— Problem to solve —
Repeat the records exactly. Leave out the pictures.

__________________________________________________

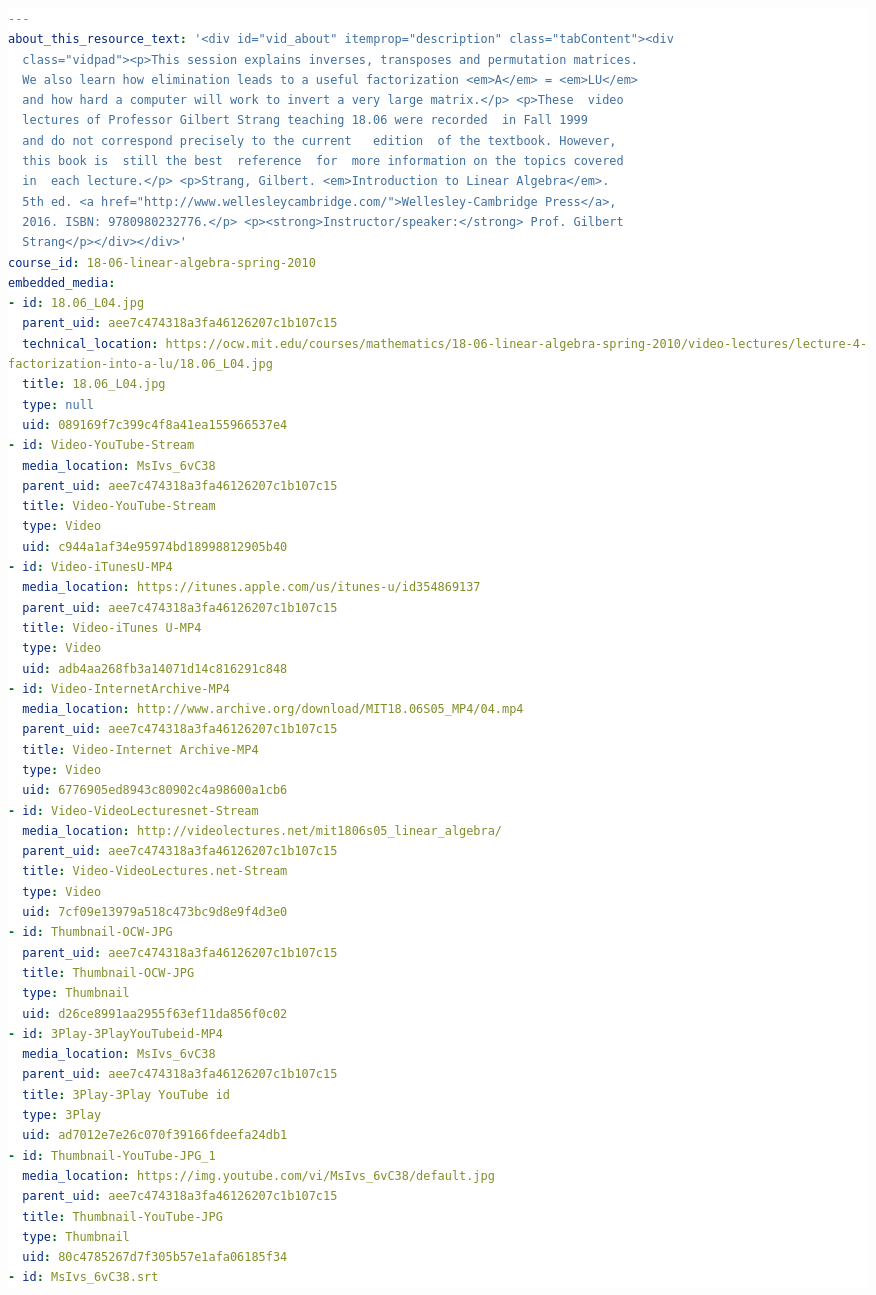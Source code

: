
 ```yaml
---
about_this_resource_text: '<div id="vid_about" itemprop="description" class="tabContent"><div
  class="vidpad"><p>This session explains inverses, transposes and permutation matrices.
  We also learn how elimination leads to a useful factorization <em>A</em> = <em>LU</em>
  and how hard a computer will work to invert a very large matrix.</p> <p>These  video
  lectures of Professor Gilbert Strang teaching 18.06 were recorded  in Fall 1999
  and do not correspond precisely to the current   edition  of the textbook. However,
  this book is  still the best  reference  for  more information on the topics covered
  in  each lecture.</p> <p>Strang, Gilbert. <em>Introduction to Linear Algebra</em>.
  5th ed. <a href="http://www.wellesleycambridge.com/">Wellesley-Cambridge Press</a>,
  2016. ISBN: 9780980232776.</p> <p><strong>Instructor/speaker:</strong> Prof. Gilbert
  Strang</p></div></div>'
course_id: 18-06-linear-algebra-spring-2010
embedded_media:
- id: 18.06_L04.jpg
  parent_uid: aee7c474318a3fa46126207c1b107c15
  technical_location: https://ocw.mit.edu/courses/mathematics/18-06-linear-algebra-spring-2010/video-lectures/lecture-4-factorization-into-a-lu/18.06_L04.jpg
  title: 18.06_L04.jpg
  type: null
  uid: 089169f7c399c4f8a41ea155966537e4
- id: Video-YouTube-Stream
  media_location: MsIvs_6vC38
  parent_uid: aee7c474318a3fa46126207c1b107c15
  title: Video-YouTube-Stream
  type: Video
  uid: c944a1af34e95974bd18998812905b40
- id: Video-iTunesU-MP4
  media_location: https://itunes.apple.com/us/itunes-u/id354869137
  parent_uid: aee7c474318a3fa46126207c1b107c15
  title: Video-iTunes U-MP4
  type: Video
  uid: adb4aa268fb3a14071d14c816291c848
- id: Video-InternetArchive-MP4
  media_location: http://www.archive.org/download/MIT18.06S05_MP4/04.mp4
  parent_uid: aee7c474318a3fa46126207c1b107c15
  title: Video-Internet Archive-MP4
  type: Video
  uid: 6776905ed8943c80902c4a98600a1cb6
- id: Video-VideoLecturesnet-Stream
  media_location: http://videolectures.net/mit1806s05_linear_algebra/
  parent_uid: aee7c474318a3fa46126207c1b107c15
  title: Video-VideoLectures.net-Stream
  type: Video
  uid: 7cf09e13979a518c473bc9d8e9f4d3e0
- id: Thumbnail-OCW-JPG
  parent_uid: aee7c474318a3fa46126207c1b107c15
  title: Thumbnail-OCW-JPG
  type: Thumbnail
  uid: d26ce8991aa2955f63ef11da856f0c02
- id: 3Play-3PlayYouTubeid-MP4
  media_location: MsIvs_6vC38
  parent_uid: aee7c474318a3fa46126207c1b107c15
  title: 3Play-3Play YouTube id
  type: 3Play
  uid: ad7012e7e26c070f39166fdeefa24db1
- id: Thumbnail-YouTube-JPG_1
  media_location: https://img.youtube.com/vi/MsIvs_6vC38/default.jpg
  parent_uid: aee7c474318a3fa46126207c1b107c15
  title: Thumbnail-YouTube-JPG
  type: Thumbnail
  uid: 80c4785267d7f305b57e1afa06185f34
- id: MsIvs_6vC38.srt
```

__________________________________________________

— Response area —
Source code

:
 ```yaml
---
about_this_resource_text: '<div id="vid_about" itemprop="description" class="tabContent"><div
  class="vidpad"><p>This session explains inverses, transposes and permutation matrices.
  We also learn how elimination leads to a useful factorization <em>A</em> = <em>LU</em>
  and how hard a computer will work to invert a very large matrix.</p> <p>These  video
  lectures of Professor Gilbert Strang teaching 18.06 were recorded  in Fall 1999
  and do not correspond precisely to the current   edition  of the textbook. However,
  this book is  still the best  reference  for  more information on the topics covered
  in  each lecture.</p> <p>Strang, Gilbert. <em>Introduction to Linear Algebra</em>.
  5th ed. <a href="http://www.wellesleycambridge.com/">Wellesley-Cambridge Press</a>,
  2016. ISBN: 9780980232776.</p> <p><strong>Instructor/speaker:</strong> Prof. Gilbert
  Strang</p></div></div>'
course_id: 18-06-linear-algebra-spring-2010
embedded_media:
- id: 18.06_L04.jpg
  parent_uid: aee7c474318a3fa46126207c1b107c15
  technical_location: https://ocw.mit.edu/courses/mathematics/18-06-linear-algebra-spring-2010/video-lectures/lecture-4-factorization-into-a-lu/18.06_L04.jpg
  title: 18.06_L04.jpg
  type: null
  uid: 089169f7c399c4f8a41ea155966537e4
- id: Video-YouTube-Stream
  media_location: MsIvs_6vC38
  parent_uid: aee7c474318a3fa46126207c1b107c15
  title: Video-YouTube-Stream
  type: Video
  uid: c944a1af34e95974bd18998812905b40
- id: Video-iTunesU-MP4
  media_location: https://itunes.apple.com/us/itunes-u/id354869137
  parent_uid: aee7c474318a3fa46126207c1b107c15
  title: Video-iTunes U-MP4
  type: Video
  uid: adb4aa268fb3a14071d14c816291c848
- id: Video-InternetArchive-MP4
  media_location: http://www.archive.org/download/MIT18.06S05_MP4/04.mp4
  parent_uid: aee7c474318a3fa46126207c1b107c15
  title: Video-Internet Archive-MP4
  type: Video
  uid: 6776905ed8943c80902c4a98600a1cb6
- id: Video-VideoLecturesnet-Stream
  media_location: http://videolectures.net/mit1806s05_linear_algebra/
  parent_uid: aee7c474318a3fa46126207c1b107c15
  title: Video-VideoLectures.net-Stream
  type: Video
  uid: 7cf09e13979a518c473bc9d8e9f4d3e0
- id: Thumbnail-OCW-JPG
  parent_uid: aee7c474318a3fa46126207c1b107c15
  title: Thumbnail-OCW-JPG
  type: Thumbnail
  uid: d26ce8991aa2955f63ef11da856f0c02
- id: 3Play-3PlayYouTubeid-MP4
  media_location: MsIvs_6vC38
  parent_uid: aee7c474318a3fa46126207c1b107c15
  title: 3Play-3Play YouTube id
  type: 3Play
  uid: ad7012e7e26c070f39166fdeefa24db1
- id: Thumbnail-YouTube-JPG_1
  media_location: https://img.youtube.com/vi/MsIvs_6vC38/default.jpg
  parent_uid: aee7c474318a3fa46126207c1b107c15
  title: Thumbnail-YouTube-JPG
  type: Thumbnail
  uid: 80c4785267d7f305b57e1afa06185f34
- id: MsIvs_6vC38.srt
```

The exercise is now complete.